The Building Tradesman Newspaper

Friday, September 17, 2004

Union employers gain 'a powerful bargaining chip' with OT rules

By The Building Tradesman



On paper, the House voted on Sept. 9 to bar the new overtime rules from going into effect.

In reality, the rules have been in effect, as of Aug. 23. President Bush circumvented previous congressional votes that barred the overtime rules and used his Executive Branch powers to make certain they went into effect, anyway.

Getting the rules completely overturned is hardly a slam dunk. So what can workers expect? The devil is in the details of the new rules.

“The sweeping changes to the Fair Labor Standards Act governing overtime that took effect last month are having unexpected consequences among anxious workers,” reported the Wall Street Journal on Sept. 7, two days before the House vote. “They are causing many to consider switching employers, seek demotions, or ponder how to battle management during contract negotiations.”

The new rules allow workers to be reclassified as “supervisors” or “executives,” so employers can avoid paying them overtime.

One of those potential new “executives” that the Wall Street Journal used as an example is Patrick Brower, who inspects highway construction work for MIOSHA. The Journal said he is classified as a “team leader,” a position that will likely make him ineligible for overtime protection under new federal rules. He may lose his right to overtime – and he has worked more than 300 hours of overtime so far this year.

The Bush Administration pushed the new policy as a means to update 70-year-old labor law and reduce litigation with the new language. In reality, the Journal said early signs indicate that “lawsuits over wages and hours continue to rise” although mostly on the state level, and litigation may increase because employees will be testing the new rules in the courts.

Other consequences include workers like nurses considering changing jobs in order to keep overtime, or seeking demotions. Organized labor and its allies see the new rules simply as a way to save employers money by denying workers overtime.

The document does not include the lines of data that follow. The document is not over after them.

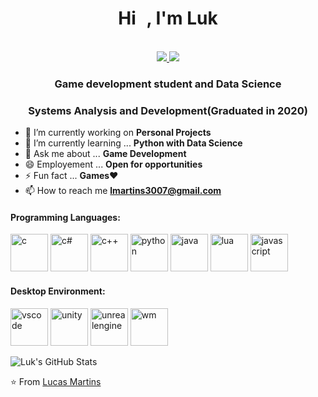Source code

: <h1 align="center">Hi <img src="https://raw.githubusercontent.com/iampavangandhi/iampavangandhi/master/gifs/Hi.gif" width="10px">, I'm Luk</h1>

<p align="center"><br/>	
   <a href="https://www.linkedin.com/in/lucas-martins-9a6705177/">
    <img src="https://img.shields.io/badge/linkedin-Lucas Martins-blue">
  </a>
  
  <a >
    <img src="https://img.shields.io/badge/gmail-lmartins3007@gmail.com-red">
  </a>
  
 <!-- <a >
    <img src="">
  </a> -->
</p>

<h3 align="center">Game development student and Data Science </h3>
<h3 align="center">Systems Analysis and Development(Graduated in 2020)</h3>
<!-- <p align="left"> <img src= alt=/></p> -->


<!-- <img width="50%" align="right" alt="Github Image" src="" /> -->


- 🔭 I’m currently working on **Personal Projects**
- 🌱 I’m currently learning ... **Python with Data Science**
- 💬 Ask me about ... **Game Development**
- 😄 Employement ... **Open for opportunities**
- ⚡ Fun fact ... **Games**❤
- 📫 How to reach me **lmartins3007@gmail.com**
<h4>Programming Languages: </h4>

<p align="left">
 <img src="https://img.icons8.com/color/48/000000/c-programming.png" alt=c width="60" height="60"/> 
 <img src="https://img.icons8.com/color/48/000000/c-sharp-logo.png" alt=c# width="60" height="60"/>
 <img src="https://img.icons8.com/color/48/000000/c-plus-plus-logo.png" alt=c++ width="60" height="60"/>
 <img src="https://img.icons8.com/color/48/000000/python.png" alt=python width="60" height="60"/>
 <img src="https://img.icons8.com/color/48/000000/java-coffee-cup-logo.png" alt=java width="60" height="60"/>
 <img src="https://user-images.githubusercontent.com/46009433/100387577-3068a200-3007-11eb-8688-281d826b5b72.png" alt=lua width="60" height="60"/>
 <img src="https://img.icons8.com/color/48/000000/javascript.png" alt=javascript width="60" height="60"/>
</p> 


<!-- 
<h4>Skills and Tools: </h4>
<p align="left">
  <img style="margin: auto;" src="" alt= width="60" height="60"/>
-->
</p> 


<h4>Desktop Environment: </h4>
<p align="left">
  <img style="margin: auto;" src="https://img.icons8.com/fluent/48/000000/visual-studio-code-2019.png" alt=vscode width="60" height="60"/>
  <img style="margin: auto;" src="https://img.icons8.com/ios-filled/50/000000/unity.png" alt=unity width="60" height="60"/>
  <img style="margin: auto;" src="https://img.icons8.com/ios-filled/50/000000/unreal-engine.png" alt=unrealengine width="60" height="60"/>
  <img style="margin: auto;" src="https://img.icons8.com/color/48/000000/windows-10.png" alt=wm width="60" height="60"/>  
</p>


<!--
<p align="center">
	<img style="margin: auto;" src= alt= /> 
</p>

<!--
<p align="center">
<a href= target="blank"><img align="center" src= alt="" height="40" width="40" /></a>
</p>
-->

![Luk's GitHub Stats](https://github-readme-stats.vercel.app/api?username=LukDeveloper&show_icons=true&theme=dark)

⭐️ From [Lucas Martins](https://github.com/LukDeveloper)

Union members have been assured that they will be unaffected by the new rules, because collectively bargained pay scales trump the federal guidelines. Ominously, the Journal said Brower will find out more about his status this fall, when his union contract comes up for re-negotiation.

So what do building trades and other union members need to know about the new rules? “As they gird for coming negotiations, some union leaders expect employers to wield overtime eligibility as a powerful bargaining chip,” the Wall Street Journalsaid.

It may take awhile for employers to drag the new rules onto the bargaining table – but it’s almost inevitable, said Dr. Dale Belman, associate professor with Michigan State University’s School of Labor and Industrial Relations. He said the loss of overtime rights in the unionized sector “won’t be like falling over a cliff. It will be similar to the way union membership has dropped over the years – 10,000 here, 20,000 here. Nonunion workers will be affected first, and that will create market pressure on the union side. Few employers are going to want to anger their employees by taking away overtime, but new employees will eventually be reclassified. The pressure on unions will increase gradually.”

The Journal article suggested that initially, employers may say they won’t ask employees for health care reductions, but they do want to be able to eliminate overtime.

Clues as to who may first be affected in the nonunion construction sector are provided by AFL-CIO attorney Baldwin Robertson.

“Workers who perform manual work exclusively are entitled to overtime pay under current rules and will continue to be under the new Bush rules,” Robertson said. “But the blue-collar workers who will be more vulnerable under the new Bush rules are those who perform some combination of manual work and supervisory work, such as working foremen or working supervisors, as well as those who perform some combination of manual work and administrative work or “team leader” responsibilities.

“Blue-collar workers who work outside the employer’s place of business, such as repair persons who perform some sales work or could be assigned some sales work, will also be vulnerable. The Bush administration has added a new provision that pretends to protect ‘blue collars’ but does not address any of the situations in which blue-collar workers are likely to be affected by the new regulations.”